Brand New Sin
Recipe For Disaster
5.6
Hmm. Looks like it's about that time. Yep, right on schedule. After getting to review two decent releases, it's time to return to my brave post of "reviewer of all things untouchable," featuring today's installment of Syracuse's Brand New Sin, a band that embodies the definition of the term "colorless". Unless you consider cheesiness to be a component of a band's personality, that is. I don't feel the need to prove my credentials with needless name-dropping, but I'm asking you to trust that I'm a fully qualified fan of rock in any form. So please, don't get the wrong idea here.
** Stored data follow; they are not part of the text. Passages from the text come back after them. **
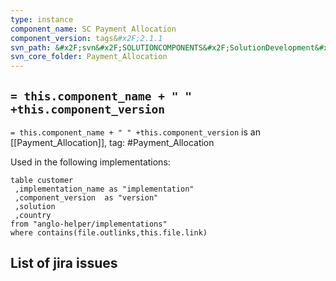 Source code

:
 ```yaml
---
type: instance
component_name: SC Payment Allocation
component_version: tags&#x2F;2.1.1
svn_path: &#x2F;svn&#x2F;SOLUTIONCOMPONENTS&#x2F;SolutionDevelopment&#x2F;Payment_Allocation
svn_core_folder: Payment_Allocation
---
```


## `= this.component_name + " " +this.component_version`

`= this.component_name + " " +this.component_version` is an [[Payment_Allocation]],
tag: #Payment_Allocation

Used in the following implementations:
```dataview
table customer
 ,implementation_name as "implementation"
 ,component_version  as "version"
 ,solution
 ,country  
from "anglo-helper/implementations"
where contains(file.outlinks,this.file.link)
```


## List of jira issues

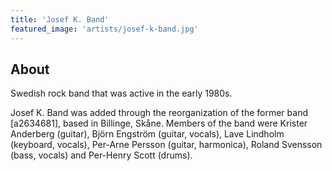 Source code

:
 ```yaml
---
title: 'Josef K. Band'
featured_image: 'artists/josef-k-band.jpg'
---
```


## About

Swedish rock band that was active in the early 1980s.

Josef K. Band was added through the reorganization of the former band [a2634681], based in Billinge, Skåne. Members of the band were Krister Anderberg (guitar), Björn Engström (guitar, vocals), Lave Lindholm (keyboard, vocals), Per-Arne Persson (guitar, harmonica), Roland Svensson (bass, vocals) and Per-Henry Scott (drums).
It's just uninspired and run-of-the-mill for the genre. Developing distinction while playing such a time-tested style can't be easy, so I forgive them for that at least. But certain facets of Brand New Sin's delivery are a little harder to get past. By far, the most aggravating thing about Recipe For Disaster is the track "Black And Blue," but not because it's exceptionally bad. It's actually one of the highlights of the album, musically. Anyway, vocalist Joe Altier attempts to cram too many words into one bar and ends up making his band sound like some of the most amateurish trash I've heard on a major label. Add to that, his vocals come across as so produced and artificial, it occasionally appears that he might honestly have a good voice for rock if he were uninhibited and given a rawer sound. "Running Alone", no matter how many times the "gruff yet working-class" acoustic ballad thing has been done, still maintains to be the best song on the album due to the rustic atmosphere created by the steady kick-drum, the only percussion on the song. Aside from that, there's little that's worth commenting on, for better or for worse. Songs like "Days Are Numbered" only reinforce this fact, as even as I'm listening to it, I can't seem to recall anything but the overly familiar vocal pattern ten seconds earlier. "Wyoming" provides the final ingredient in this Recipe For Disaster, leaving a terrible taste in my mouth due to a level of seemingly feigned emotion unheard on the rest of the record.
The problem isn't with the band's talent, it's with their songwriting. It's just so uninteresting despite the fact that, shockingly, there's still nectar to be milked from the southern rock genre, and it's being done so by bands like Black Label Society, Corrosion Of Conformity, and Alabama Thunderpussy. Not to feed into the controversy that inevitably comes with writing a negative review, but I'd be surprised if these guys ascended the local bar circuit if they didn't have the name recognition that Kris Wiechmann, formerly of Earth Crisis, brings to the table. But oh well, there are worst things than producing an average and sometimes slightly boring CD. Eh, for the record, I hear their first album's a lot better.